Fannie and Freddie financing
Fannie Mae and Freddie Mac publish a list of approved condominium projects, and if you buy a unit in one of these developments and are well-qualified, you should be able to finance it. However, the backlog of condo associations seeking approval is enormous, and the list of approved projects is still fairly short. Your loan agent can request a "spot" approval for an individual unit if the condo project meets the following criteria:
- No single entity or person can control more than 10 percent of the units in a development;
- If the project comprises 20 or more units, the homeowners association (HOA) must have fidelity insurance so that the homeowners are protected from embezzlement;
- Mixed-use developments are allowed a maximum of 20 percent commercial space;
- At least 85 percent of the units must be current on their HOA dues;
- For a new development, 70 percent of the units must be pre-sold;
- The HOA must have capital reserves of at least 10 percent of its budgeted income, so it can handle unexpected expenses without resorting to special assessments.
While these requirements can be a pain, they can also be a blessing. Would you want to end up in a building where the owners aren't paying their dues and the roof can't be repaired? Conversely, Fannie Mae or Freddie Mac approval can be a major selling point if you need to move.
FHA condo loans
FHA will only finance condos on its approved list. The agency no longer allows "spot" approvals of individual units. FHA guidelines are more liberal in some ways -- they allow up to 25 percent commercial space in a development, for example. Newly built projects must meet these criteria as well:
- A minimum of 50 percent of the units must be owner-occupied;
- A minimum of 50 percent of the units must be pre-sold.

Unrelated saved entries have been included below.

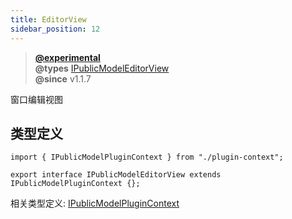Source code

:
 ```yaml
---
title: EditorView
sidebar_position: 12
---
```


> **[@experimental](./#experimental)**<br/>
> **@types** [IPublicModelEditorView](https://github.com/alibaba/lowcode-engine/blob/main/packages/types/src/shell/model/editor-view.ts)<br/>
> **@since** v1.1.7

窗口编辑视图

## 类型定义

```
import { IPublicModelPluginContext } from "./plugin-context";

export interface IPublicModelEditorView extends IPublicModelPluginContext {};

```

相关类型定义: [IPublicModelPluginContext](https://github.com/alibaba/lowcode-engine/blob/main/packages/types/src/shell/model/plugin-context.ts)
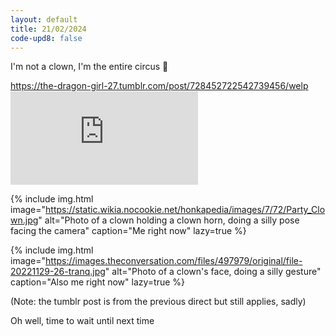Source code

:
 ```yaml
---
layout: default
title: 21/02/2024
code-upd8: false
---
```

I'm not a clown, I'm the entire circus 🤡

<div class="center"><div class="tumblr-post" data-href="https://embed.tumblr.com/embed/post/ZyLPbtSRYZCTCXoL8F0tEQ/728452722542739456" data-did="c9a9fde4bc53715ba2a9f74c9c867055691a537a"><a href="https://the-dragon-girl-27.tumblr.com/post/728452722542739456/welp">https://the-dragon-girl-27.tumblr.com/post/728452722542739456/welp</a></div>  <script async src="https://assets.tumblr.com/post.js"></script></div>

<iframe loading="lazy" class="ytvideo" src="https://www.youtube-nocookie.com/embed/NNv2RHR62Rs?si=p4w8OiZSRnhSVeU7&amp;controls=0" title="YouTube video player" frameborder="0" allow="accelerometer; autoplay; clipboard-write; encrypted-media; gyroscope; picture-in-picture; web-share" allowfullscreen></iframe>

{% include img.html image="https://static.wikia.nocookie.net/honkapedia/images/7/72/Party_Clown.jpg" alt="Photo of a clown holding a clown horn, doing a silly pose facing the camera" caption="Me right now" lazy=true %}

{% include img.html image="https://images.theconversation.com/files/497979/original/file-20221129-26-tranq.jpg" alt="Photo of a clown's face, doing a silly gesture" caption="Also me right now" lazy=true %}

(Note: the tumblr post is from the previous direct but still applies, sadly)

Oh well, time to wait until next time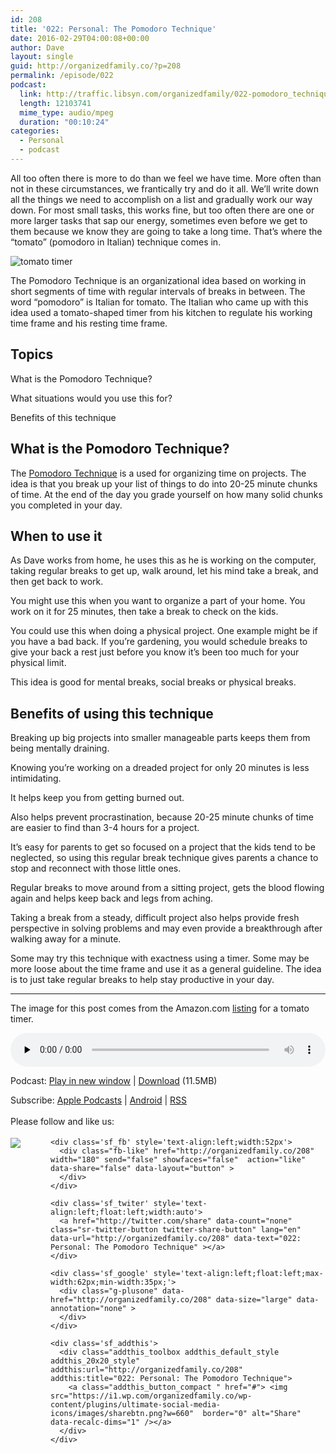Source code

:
```yaml
---
id: 208
title: '022: Personal: The Pomodoro Technique'
date: 2016-02-29T04:00:08+00:00
author: Dave
layout: single
guid: http://organizedfamily.co/?p=208
permalink: /episode/022
podcast:
  link: http://traffic.libsyn.com/organizedfamily/022-pomodoro_technique.mp3
  length: 12103741
  mime_type: audio/mpeg
  duration: "00:10:24"
categories:
  - Personal
  - podcast
---
```

All too often there is more to do than we feel we have time. More often than not in these circumstances, we frantically try and do it all. We&#8217;ll write down all the things we need to accomplish on a list and gradually work our way down. For most small tasks, this works fine, but too often there are one or more larger tasks that sap our energy, sometimes even before we get to them because we know they are going to take a long time. That&#8217;s where the &#8220;tomato&#8221; (pomodoro in Italian) technique comes in.

<img src="https://i1.wp.com/organizedfamily.co/wp-content/uploads/2016/02/tomato.jpg?w=660" alt="tomato timer" data-recalc-dims="1" /> 

The Pomodoro Technique is an organizational idea based on working in short segments of time with regular intervals of breaks in between. The word &#8220;pomodoro&#8221; is Italian for tomato. The Italian who came up with this idea used a tomato-shaped timer from his kitchen to regulate his working time frame and his resting time frame.

## Topics

What is the Pomodoro Technique?

What situations would you use this for?

Benefits of this technique

## What is the Pomodoro Technique?

The [Pomodoro Technique](http://pomodorotechnique.com/) is a used for organizing time on projects. The idea is that you break up your list of things to do into 20-25 minute chunks of time. At the end of the day you grade yourself on how many solid chunks you completed in your day.

## When to use it

As Dave works from home, he uses this as he is working on the computer, taking regular breaks to get up, walk around, let his mind take a break, and then get back to work.

You might use this when you want to organize a part of your home. You work on it for 25 minutes, then take a break to check on the kids.

You could use this when doing a physical project. One example might be if you have a bad back. If you&#8217;re gardening, you would schedule breaks to give your back a rest just before you know it&#8217;s been too much for your physical limit.

This idea is good for mental breaks, social breaks or physical breaks.

## Benefits of using this technique

Breaking up big projects into smaller manageable parts keeps them from being mentally draining.

Knowing you&#8217;re working on a dreaded project for only 20 minutes is less intimidating.

It helps keep you from getting burned out.

Also helps prevent procrastination, because 20-25 minute chunks of time are easier to find than 3-4 hours for a project.

It&#8217;s easy for parents to get so focused on a project that the kids tend to be neglected, so using this regular break technique gives parents a chance to stop and reconnect with those little ones.

Regular breaks to move around from a sitting project, gets the blood flowing again and helps keep back and legs from aching.

Taking a break from a steady, difficult project also helps provide fresh perspective in solving problems and may even provide a breakthrough after walking away for a minute.

Some may try this technique with exactness using a timer. Some may be more loose about the time frame and use it as a general guideline. The idea is to just take regular breaks to help stay productive in your day.

* * *

The image for this post comes from the Amazon.com [listing](http://www.amazon.com/HomeFlav-Adorables-Kitchen-Timer-Tomato/dp/B00FEC2IRM) for a tomato timer.

<div class="powerpress_player" id="powerpress_player_5344">
  <audio class="wp-audio-shortcode" id="audio-208-24" preload="none" style="width: 100%;" controls="controls"><source type="audio/mpeg" src="http://traffic.libsyn.com/organizedfamily/022-pomodoro_technique.mp3?_=24" /><a href="http://traffic.libsyn.com/organizedfamily/022-pomodoro_technique.mp3">http://traffic.libsyn.com/organizedfamily/022-pomodoro_technique.mp3</a></audio>
</div>

<p class="powerpress_links powerpress_links_mp3">
  Podcast: <a href="http://traffic.libsyn.com/organizedfamily/022-pomodoro_technique.mp3" class="powerpress_link_pinw" target="_blank" title="Play in new window" onclick="return powerpress_pinw('http://organizedfamily.co/?powerpress_pinw=208-podcast');" rel="nofollow">Play in new window</a> | <a href="http://traffic.libsyn.com/organizedfamily/022-pomodoro_technique.mp3" class="powerpress_link_d" title="Download" rel="nofollow" download="022-pomodoro_technique.mp3">Download</a> (11.5MB)
</p>

<p class="powerpress_links powerpress_subscribe_links">
  Subscribe: <a href="https://itunes.apple.com/us/podcast/organized-family/id1047979605?mt=2&ls=1#episodeGuid=http%3A%2F%2Forganizedfamily.co%2F%3Fp%3D208" class="powerpress_link_subscribe powerpress_link_subscribe_itunes" title="Subscribe on Apple Podcasts" rel="nofollow">Apple Podcasts</a> | <a href="http://subscribeonandroid.com/organizedfamily.co/feed/podcast" class="powerpress_link_subscribe powerpress_link_subscribe_android" title="Subscribe on Android" rel="nofollow">Android</a> | <a href="http://organizedfamily.co/feed/podcast" class="powerpress_link_subscribe powerpress_link_subscribe_rss" title="Subscribe via RSS" rel="nofollow">RSS</a>
</p>

<div class='sfsi_Sicons' style='width: 100%; display: inline-block; vertical-align: middle; text-align:left'>
  <div style='margin:0px 8px 0px 0px; line-height: 24px'>
    <span>Please follow and like us:</span>
  </div>
  
  <div class='sfsi_socialwpr'>
    <div class='sf_subscrbe' style='text-align:left;float:left;width:64px'>
      <a href="http://www.specificfeeds.com/widget/emailsubscribe/MTc5ODgx/OA==/" target="_blank"><img src="https://i2.wp.com/organizedfamily.co/wp-content/plugins/ultimate-social-media-icons/images/follow_subscribe.png?w=660" data-recalc-dims="1" /></a>
    </div>
    
    <div class='sf_fb' style='text-align:left;width:52px'>
      <div class="fb-like" href="http://organizedfamily.co/208" width="180" send="false" showfaces="false"  action="like" data-share="false" data-layout="button" >
      </div>
    </div>
    
    <div class='sf_twiter' style='text-align:left;float:left;width:auto'>
      <a href="http://twitter.com/share" data-count="none" class="sr-twitter-button twitter-share-button" lang="en" data-url="http://organizedfamily.co/208" data-text="022: Personal: The Pomodoro Technique" ></a>
    </div>
    
    <div class='sf_google' style='text-align:left;float:left;max-width:62px;min-width:35px;'>
      <div class="g-plusone" data-href="http://organizedfamily.co/208" data-size="large" data-annotation="none" >
      </div>
    </div>
    
    <div class='sf_addthis'>
      <div class="addthis_toolbox addthis_default_style addthis_20x20_style" addthis:url="http://organizedfamily.co/208" addthis:title="022: Personal: The Pomodoro Technique">
        <a class="addthis_button_compact " href="#"> <img src="https://i1.wp.com/organizedfamily.co/wp-content/plugins/ultimate-social-media-icons/images/sharebtn.png?w=660"  border="0" alt="Share" data-recalc-dims="1" /></a>
      </div>
    </div>
  </div>
</div>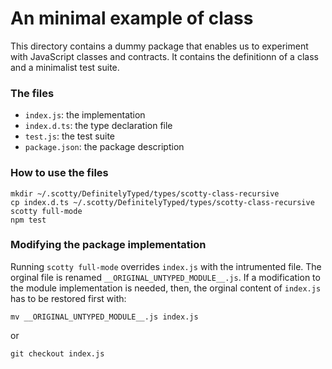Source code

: An minimal example of class
===========================

This directory contains a dummy package that enables us to experiment with
JavaScript classes and contracts. It contains the definitionn of a class
and a minimalist test suite.


### The files

  - `index.js`: the implementation
  - `index.d.ts`: the type declaration file
  - `test.js`: the test suite
  - `package.json`: the package description
  

### How to use the files

```
mkdir ~/.scotty/DefinitelyTyped/types/scotty-class-recursive
cp index.d.ts ~/.scotty/DefinitelyTyped/types/scotty-class-recursive
scotty full-mode
npm test
```

### Modifying the package implementation

Running `scotty full-mode` overrides `index.js` with the intrumented
file. The orginal file is renamed `__ORIGINAL_UNTYPED_MODULE__.js`.
If a modification to the module implementation is needed, then,
the orginal content of `index.js` has to be restored first with:

```
mv __ORIGINAL_UNTYPED_MODULE__.js index.js
```

or

```
git checkout index.js
```

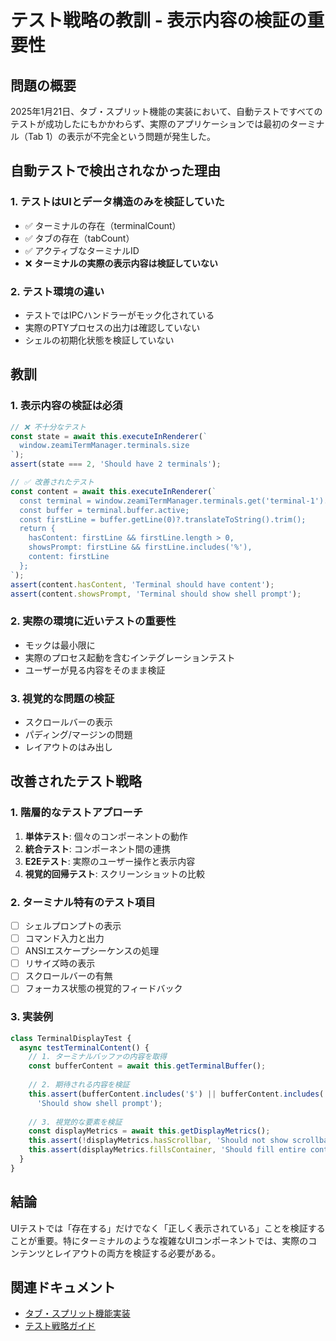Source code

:# テスト戦略の教訓 - 表示内容の検証の重要性

## 問題の概要
2025年1月21日、タブ・スプリット機能の実装において、自動テストですべてのテストが成功したにもかかわらず、実際のアプリケーションでは最初のターミナル（Tab 1）の表示が不完全という問題が発生した。

## 自動テストで検出されなかった理由

### 1. テストはUIとデータ構造のみを検証していた
- ✅ ターミナルの存在（terminalCount）
- ✅ タブの存在（tabCount）
- ✅ アクティブなターミナルID
- ❌ **ターミナルの実際の表示内容は検証していない**

### 2. テスト環境の違い
- テストではIPCハンドラーがモック化されている
- 実際のPTYプロセスの出力は確認していない
- シェルの初期化状態を検証していない

## 教訓

### 1. 表示内容の検証は必須
```javascript
// ❌ 不十分なテスト
const state = await this.executeInRenderer(`
  window.zeamiTermManager.terminals.size
`);
assert(state === 2, 'Should have 2 terminals');

// ✅ 改善されたテスト
const content = await this.executeInRenderer(`
  const terminal = window.zeamiTermManager.terminals.get('terminal-1').terminal;
  const buffer = terminal.buffer.active;
  const firstLine = buffer.getLine(0)?.translateToString().trim();
  return {
    hasContent: firstLine && firstLine.length > 0,
    showsPrompt: firstLine && firstLine.includes('%'),
    content: firstLine
  };
`);
assert(content.hasContent, 'Terminal should have content');
assert(content.showsPrompt, 'Terminal should show shell prompt');
```

### 2. 実際の環境に近いテストの重要性
- モックは最小限に
- 実際のプロセス起動を含むインテグレーションテスト
- ユーザーが見る内容をそのまま検証

### 3. 視覚的な問題の検証
- スクロールバーの表示
- パディング/マージンの問題
- レイアウトのはみ出し

## 改善されたテスト戦略

### 1. 階層的なテストアプローチ
1. **単体テスト**: 個々のコンポーネントの動作
2. **統合テスト**: コンポーネント間の連携
3. **E2Eテスト**: 実際のユーザー操作と表示内容
4. **視覚的回帰テスト**: スクリーンショットの比較

### 2. ターミナル特有のテスト項目
- [ ] シェルプロンプトの表示
- [ ] コマンド入力と出力
- [ ] ANSIエスケープシーケンスの処理
- [ ] リサイズ時の表示
- [ ] スクロールバーの有無
- [ ] フォーカス状態の視覚的フィードバック

### 3. 実装例
```javascript
class TerminalDisplayTest {
  async testTerminalContent() {
    // 1. ターミナルバッファの内容を取得
    const bufferContent = await this.getTerminalBuffer();
    
    // 2. 期待される内容を検証
    this.assert(bufferContent.includes('$') || bufferContent.includes('%'), 
      'Should show shell prompt');
    
    // 3. 視覚的な要素を検証
    const displayMetrics = await this.getDisplayMetrics();
    this.assert(!displayMetrics.hasScrollbar, 'Should not show scrollbar');
    this.assert(displayMetrics.fillsContainer, 'Should fill entire container');
  }
}
```

## 結論
UIテストでは「存在する」だけでなく「正しく表示されている」ことを検証することが重要。特にターミナルのような複雑なUIコンポーネントでは、実際のコンテンツとレイアウトの両方を検証する必要がある。

## 関連ドキュメント
- [タブ・スプリット機能実装](./2025-01-21-tab-split-implementation.md)
- [テスト戦略ガイド](../specifications/TEST_STRATEGY.md)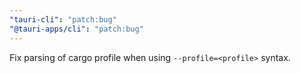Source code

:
 ```yaml
---
"tauri-cli": "patch:bug"
"@tauri-apps/cli": "patch:bug"
---
```


Fix parsing of cargo profile when using `--profile=<profile>` syntax.
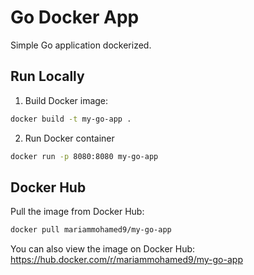 # Go Docker App

Simple Go application dockerized.

## Run Locally

1. Build Docker image:
```bash
docker build -t my-go-app .

```

2. Run Docker container
```bash
docker run -p 8080:8080 my-go-app
```

## Docker Hub

Pull the image from Docker Hub:
```bash
docker pull mariammohamed9/my-go-app
```


You can also view the image on Docker Hub: https://hub.docker.com/r/mariammohamed9/my-go-app
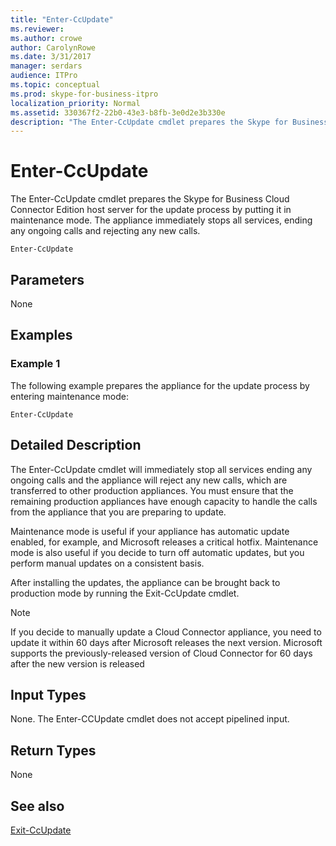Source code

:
 ```yaml
---
title: "Enter-CcUpdate"
ms.reviewer: 
ms.author: crowe
author: CarolynRowe
ms.date: 3/31/2017
manager: serdars
audience: ITPro
ms.topic: conceptual
ms.prod: skype-for-business-itpro
localization_priority: Normal
ms.assetid: 330367f2-22b0-43e3-b8fb-3e0d2e3b330e
description: "The Enter-CcUpdate cmdlet prepares the Skype for Business Cloud Connector Edition host server for the update process by putting it in maintenance mode. The appliance immediately stops all services, ending any ongoing calls and rejecting any new calls."
---
```


# Enter-CcUpdate

The Enter-CcUpdate cmdlet prepares the Skype for Business Cloud Connector Edition host server for the update process by putting it in maintenance mode. The appliance immediately stops all services, ending any ongoing calls and rejecting any new calls.
  
```
Enter-CcUpdate
```

## Parameters

None
  
## Examples
<a name="Examples"> </a>

### Example 1

The following example prepares the appliance for the update process by entering maintenance mode:
  
```
Enter-CcUpdate 
```

## Detailed Description
<a name="DetailedDescription"> </a>

The Enter-CcUpdate cmdlet will immediately stop all services ending any ongoing calls and the appliance will reject any new calls, which are transferred to other production appliances. You must ensure that the remaining production appliances have enough capacity to handle the calls from the appliance that you are preparing to update.
  
Maintenance mode is useful if your appliance has automatic update enabled, for example, and Microsoft releases a critical hotfix. Maintenance mode is also useful if you decide to turn off automatic updates, but you perform manual updates on a consistent basis.
  
After installing the updates, the appliance can be brought back to production mode by running the Exit-CcUpdate cmdlet.
  
> [!NOTE]
> If you decide to manually update a Cloud Connector appliance, you need to update it within 60 days after Microsoft releases the next version. Microsoft supports the previously-released version of Cloud Connector for 60 days after the new version is released 
  
## Input Types
<a name="InputTypes"> </a>

None. The Enter-CCUpdate cmdlet does not accept pipelined input.
  
## Return Types
<a name="ReturnTypes"> </a>

None 
  
## See also
<a name="ReturnTypes"> </a>

[Exit-CcUpdate](exit-ccupdate.md)
  

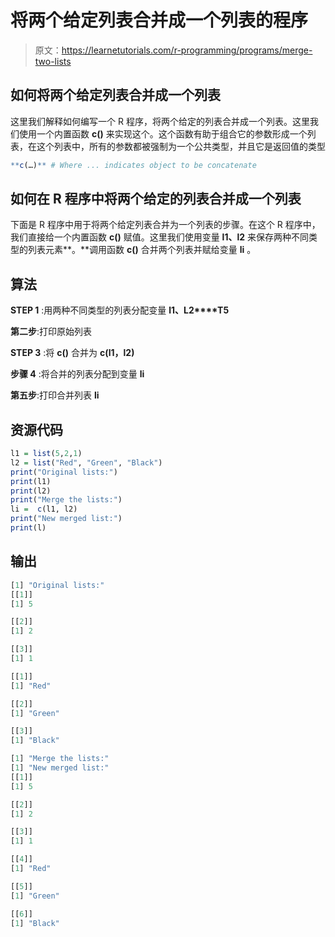 # 将两个给定列表合并成一个列表的程序

> 原文：<https://learnetutorials.com/r-programming/programs/merge-two-lists>

## 如何将两个给定列表合并成一个列表

这里我们解释如何编写一个 R 程序，将两个给定的列表合并成一个列表。这里我们使用一个内置函数 **c()** 来实现这个。这个函数有助于组合它的参数形成一个列表，在这个列表中，所有的参数都被强制为一个公共类型，并且它是返回值的类型

```r
**c(…)** # Where ... indicates object to be concatenate 

```

## 如何在 R 程序中将两个给定的列表合并成一个列表

下面是 R 程序中用于将两个给定列表合并为一个列表的步骤。在这个 R 程序中，我们直接给一个内置函数 **c()** 赋值。这里我们使用变量 **l1、l2** 来保存两种不同类型的列表元素**。**调用函数 **c()** 合并两个列表并赋给变量 **li** 。

## 算法

**STEP 1** :用两种不同类型的列表分配变量 **l1、L2****T5**

**第二步**:打印原始列表

**STEP 3** :将 **c()** 合并为 **c(l1，l2)**

**步骤 4** :将合并的列表分配到变量 **li**

**第五步**:打印合并列表 **li**

## 资源代码

```r
l1 = list(5,2,1)
l2 = list("Red", "Green", "Black")
print("Original lists:")
print(l1)
print(l2)
print("Merge the lists:")
li =  c(l1, l2)
print("New merged list:")
print(l)

```

## 输出

```r
[1] "Original lists:"
[[1]]
[1] 5

[[2]]
[1] 2

[[3]]
[1] 1

[[1]]
[1] "Red"

[[2]]
[1] "Green"

[[3]]
[1] "Black"

[1] "Merge the lists:"
[1] "New merged list:"
[[1]]
[1] 5

[[2]]
[1] 2

[[3]]
[1] 1

[[4]]
[1] "Red"

[[5]]
[1] "Green"

[[6]]
[1] "Black" 
```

Approved condo projects can be found on HUD's website. The biggest problem that you are likely to encounter with an FHA-approved project is that there may already be a lot of units financed with FHA loans. Per FHA, a maximum of 30 percent of the units in an existing project can be financed with FHA-guaranteed mortgages (50 percent through December of 2010).
How can you get a condo development approved?
It won't be fast, but it can be done. You'll need to work with your lender to complete one of the following processes:
First, your lender can submit all the necessary paperwork to the HUD Review and Approval Process, or HRAP. Expect that approval to take four to six weeks, although HUD's press release states the process has been "streamlined to allow for uncomplicated condominium project approvals."
If your lender is authorized to review and approve condo projects through the Direct Endorsement Lender Review and Approval Process (DELRAP), you may get a speedier approval. When shopping for a condominium loan, ask lenders if they have unconditional Direct Endorsement authority. This means that they have approved staff and expertise for the process of reviewing condo projects.
Condos and mortgage insurance: Good luck
If you need mortgage insurance to buy your condo, know that any of the following can make a condo ineligible for mortgage insurance:
- Tenant/investor ratio above 30 percent;
- Pending lawsuit;
- Ugly buildings (ugliness is actually referred to as a "condition which affects function or marketability");
Mortgage insurers that allow condominiums won't insure your loan if they already insure a high percentage of units. Genworth, for example, won't insure more than 33 percent of the units in a project. In addition, credit score requirements for those financing a condo may need to be as high as 740 in order to get mortgage insurance.
When financing a condo, mortgage rates are far from the only consideration. Shop for your lender and get approved for your mortgage before you go bargain-hunting for housing.